_WHAT YOU HAVE TO DO_
Repeat exactly, and only, the lines of the entries below from the one with "señales secuenciales. A" through the one with "La llamada arquitectura", both ends included.

--------------------------------

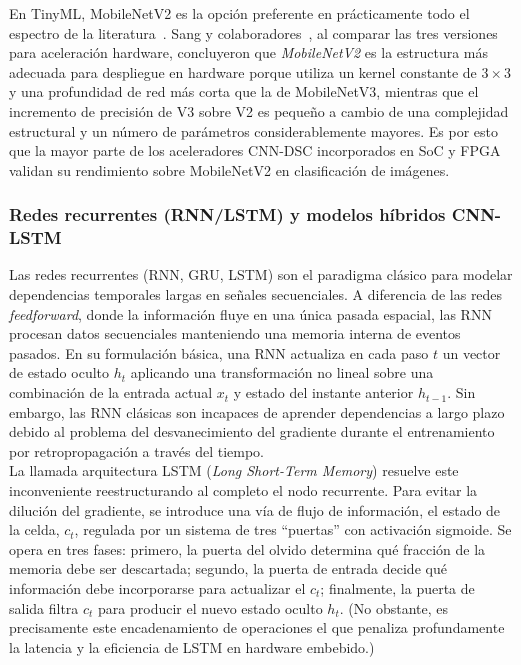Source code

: \documentclass[a4paper,12pt,twoside,final]{book}
\begin{document}
En TinyML, MobileNetV2 es la opción preferente en prácticamente todo el espectro de la
literatura~\cite{somvanshi2025acm}. Sang y colaboradores~\cite{sang2023jrtip}, al comparar las tres versiones para
aceleración hardware, concluyeron que \textit{MobileNetV2} es la estructura más adecuada para despliegue en hardware
porque utiliza un kernel constante de $3\times 3$ y una profundidad de red más corta que la de MobileNetV3, mientras
que el incremento de precisión de V3 sobre V2 es pequeño a cambio de una complejidad estructural y un número de
parámetros considerablemente mayores. Es por esto que la mayor parte de los aceleradores CNN-DSC incorporados en SoC
y FPGA validan su rendimiento sobre MobileNetV2 en clasificación de imágenes.

\subsubsection{Redes recurrentes (RNN/LSTM) y modelos híbridos CNN-LSTM}
Las redes recurrentes (RNN, GRU, LSTM) son el paradigma clásico para modelar dependencias temporales largas en
señales secuenciales. A diferencia de las redes \textit{feedforward}, donde la información fluye en una única pasada
espacial, las RNN procesan datos secuenciales manteniendo una memoria interna de eventos pasados. En su formulación
básica, una RNN actualiza en cada paso $t$ un vector de estado oculto $h_t$ aplicando una transformación no lineal
sobre una combinación de la entrada actual $x_t$ y estado del instante anterior $h_{t-1}$. Sin embargo, las RNN
clásicas son incapaces de aprender dependencias a largo plazo debido al problema del desvanecimiento del gradiente
durante el entrenamiento por retropropagación a través del tiempo.\\

La llamada arquitectura LSTM (\textit{Long Short-Term Memory}) resuelve este inconveniente reestructurando al completo
el nodo recurrente. Para evitar la dilución del gradiente, se introduce una vía de flujo de información, el estado de
la celda, $c_t$, regulada por un sistema de tres ``puertas'' con activación sigmoide. Se opera en tres fases: primero,
la puerta del olvido determina qué fracción de la memoria debe ser descartada; segundo, la puerta de entrada decide
qué información debe incorporarse para actualizar el $c_t$; finalmente, la puerta de salida filtra $c_t$ para producir
el nuevo estado oculto $h_t$. (No obstante, es precisamente este encadenamiento de operaciones el que penaliza
profundamente la latencia y la eficiencia de LSTM en hardware embebido.)\\
\end{document}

--------------------------------

_SOLVED EXERCISE_
señales secuenciales. A diferencia de las redes \textit{feedforward}, donde la información fluye en una única pasada
espacial, las RNN procesan datos secuenciales manteniendo una memoria interna de eventos pasados. En su formulación
básica, una RNN actualiza en cada paso $t$ un vector de estado oculto $h_t$ aplicando una transformación no lineal
sobre una combinación de la entrada actual $x_t$ y estado del instante anterior $h_{t-1}$. Sin embargo, las RNN
clásicas son incapaces de aprender dependencias a largo plazo debido al problema del desvanecimiento del gradiente
durante el entrenamiento por retropropagación a través del tiempo.\\

La llamada arquitectura LSTM (\textit{Long Short-Term Memory}) resuelve este inconveniente reestructurando al completo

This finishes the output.